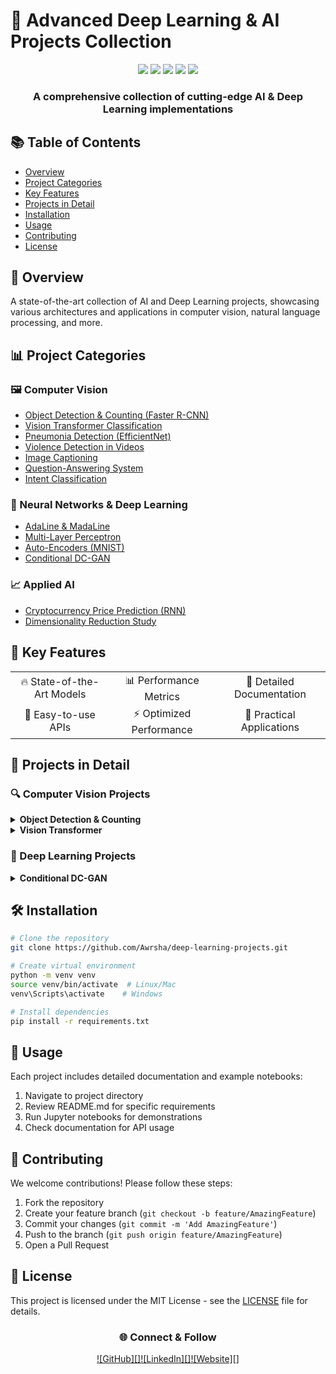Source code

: # 🧠 Advanced Deep Learning & AI Projects Collection

<div align="center">
  <img src="https://img.shields.io/badge/Python-3776AB?style=for-the-badge&logo=python&logoColor=white">
  <img src="https://img.shields.io/badge/TensorFlow-FF6F00?style=for-the-badge&logo=tensorflow&logoColor=white">
  <img src="https://img.shields.io/badge/PyTorch-EE4C2C?style=for-the-badge&logo=pytorch&logoColor=white">
  <img src="https://img.shields.io/badge/Keras-D00000?style=for-the-badge&logo=keras&logoColor=white">
  <img src="https://img.shields.io/badge/OpenCV-5C3EE8?style=for-the-badge&logo=opencv&logoColor=white">
</div>

<p align="center">
  <h3 align="center">A comprehensive collection of cutting-edge AI & Deep Learning implementations</h3>
</p>

## 📚 Table of Contents

- [Overview](#-overview)
- [Project Categories](#-project-categories)
- [Key Features](#-key-features)
- [Projects in Detail](#-projects-in-detail)
- [Installation](#-installation)
- [Usage](#-usage)
- [Contributing](#-contributing)
- [License](#-license)

## 🌟 Overview

A state-of-the-art collection of AI and Deep Learning projects, showcasing various architectures and applications in computer vision, natural language processing, and more.

## 📊 Project Categories

### 🖼️ Computer Vision
- [Object Detection & Counting (Faster R-CNN)](#object-detection)
- [Vision Transformer Classification](#vision-transformer)
- [Pneumonia Detection (EfficientNet)](#medical-imaging)
- [Violence Detection in Videos](#video-analysis)
- [Image Captioning](#image-captioning)
- [Question-Answering System](#qa-system)
- [Intent Classification](#intent-classification)

### 🧮 Neural Networks & Deep Learning
- [AdaLine & MadaLine](#adaptive-learning)
- [Multi-Layer Perceptron](#mlp)
- [Auto-Encoders (MNIST)](#auto-encoders)
- [Conditional DC-GAN](#generative-models)

### 📈 Applied AI
- [Cryptocurrency Price Prediction (RNN)](#crypto-prediction)
- [Dimensionality Reduction Study](#dimension-reduction)

## 💫 Key Features

<div align="center">
  <table>
    <tr>
      <td align="center">🔥 State-of-the-Art Models</td>
      <td align="center">📊 Performance Metrics</td>
      <td align="center">📝 Detailed Documentation</td>
    </tr>
    <tr>
      <td align="center">🔄 Easy-to-use APIs</td>
      <td align="center">⚡ Optimized Performance</td>
      <td align="center">🎯 Practical Applications</td>
    </tr>
  </table>
</div>

## 📂 Projects in Detail

### 🔍 Computer Vision Projects

<details>
<summary><b>Object Detection & Counting</b></summary>

- Framework: Faster R-CNN
- Features:
  - Real-time object detection
  - Multiple object tracking
  - Counting mechanism
- Applications:
  - Surveillance
  - Retail analytics
  - Traffic monitoring
</details>

<details>
<summary><b>Vision Transformer</b></summary>

- Architecture: ViT
- Features:
  - Attention mechanism
  - Patch-based processing
  - State-of-the-art accuracy

- Architecture: CNN + LSTM
- Features:
  - Automatic caption generation
  - Attention mechanism
  - Beam search decoding
</details>

### 🧮 Deep Learning Projects

<details>
<summary><b>Conditional DC-GAN</b></summary>

- Features:
  - Conditional generation
  - High-quality synthetic data
  - Controlled attributes
</details>

## 🛠️ Installation

```bash
# Clone the repository
git clone https://github.com/Awrsha/deep-learning-projects.git

# Create virtual environment
python -m venv venv
source venv/bin/activate  # Linux/Mac
venv\Scripts\activate    # Windows

# Install dependencies
pip install -r requirements.txt
```

## 📖 Usage

Each project includes detailed documentation and example notebooks:

1. Navigate to project directory
2. Review README.md for specific requirements
3. Run Jupyter notebooks for demonstrations
4. Check documentation for API usage

## 🤝 Contributing

We welcome contributions! Please follow these steps:

1. Fork the repository
2. Create your feature branch (`git checkout -b feature/AmazingFeature`)
3. Commit your changes (`git commit -m 'Add AmazingFeature'`)
4. Push to the branch (`git push origin feature/AmazingFeature`)
5. Open a Pull Request

## 📄 License

This project is licensed under the MIT License - see the [LICENSE](LICENSE) file for details.

<div align="center">

### 🌐 Connect & Follow

[![GitHub][]](https://github.com/Awrsha)[![LinkedIn][]](https://linkedin.com/in/awrsha)[![Website][]](https://awrsha.github.io)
☆ ☆ ☆ ☆
Aim of the task:
Write out again, exactly, the lines from the start of the listing up to the line containing "- [Dimensionality Reduction", with both ends and without pictures.

Response to the task:
Source code

: # 🧠 Advanced Deep Learning & AI Projects Collection

<div align="center">
  <img src="https://img.shields.io/badge/Python-3776AB?style=for-the-badge&logo=python&logoColor=white">
  <img src="https://img.shields.io/badge/TensorFlow-FF6F00?style=for-the-badge&logo=tensorflow&logoColor=white">
  <img src="https://img.shields.io/badge/PyTorch-EE4C2C?style=for-the-badge&logo=pytorch&logoColor=white">
  <img src="https://img.shields.io/badge/Keras-D00000?style=for-the-badge&logo=keras&logoColor=white">
  <img src="https://img.shields.io/badge/OpenCV-5C3EE8?style=for-the-badge&logo=opencv&logoColor=white">
</div>

<p align="center">
  <h3 align="center">A comprehensive collection of cutting-edge AI & Deep Learning implementations</h3>
</p>

## 📚 Table of Contents

- [Overview](#-overview)
- [Project Categories](#-project-categories)
- [Key Features](#-key-features)
- [Projects in Detail](#-projects-in-detail)
- [Installation](#-installation)
- [Usage](#-usage)
- [Contributing](#-contributing)
- [License](#-license)

## 🌟 Overview

A state-of-the-art collection of AI and Deep Learning projects, showcasing various architectures and applications in computer vision, natural language processing, and more.

## 📊 Project Categories

### 🖼️ Computer Vision
- [Object Detection & Counting (Faster R-CNN)](#object-detection)
- [Vision Transformer Classification](#vision-transformer)
- [Pneumonia Detection (EfficientNet)](#medical-imaging)
- [Violence Detection in Videos](#video-analysis)
- [Image Captioning](#image-captioning)
- [Question-Answering System](#qa-system)
- [Intent Classification](#intent-classification)

### 🧮 Neural Networks & Deep Learning
- [AdaLine & MadaLine](#adaptive-learning)
- [Multi-Layer Perceptron](#mlp)
- [Auto-Encoders (MNIST)](#auto-encoders)
- [Conditional DC-GAN](#generative-models)

### 📈 Applied AI
- [Cryptocurrency Price Prediction (RNN)](#crypto-prediction)
- [Dimensionality Reduction Study](#dimension-reduction)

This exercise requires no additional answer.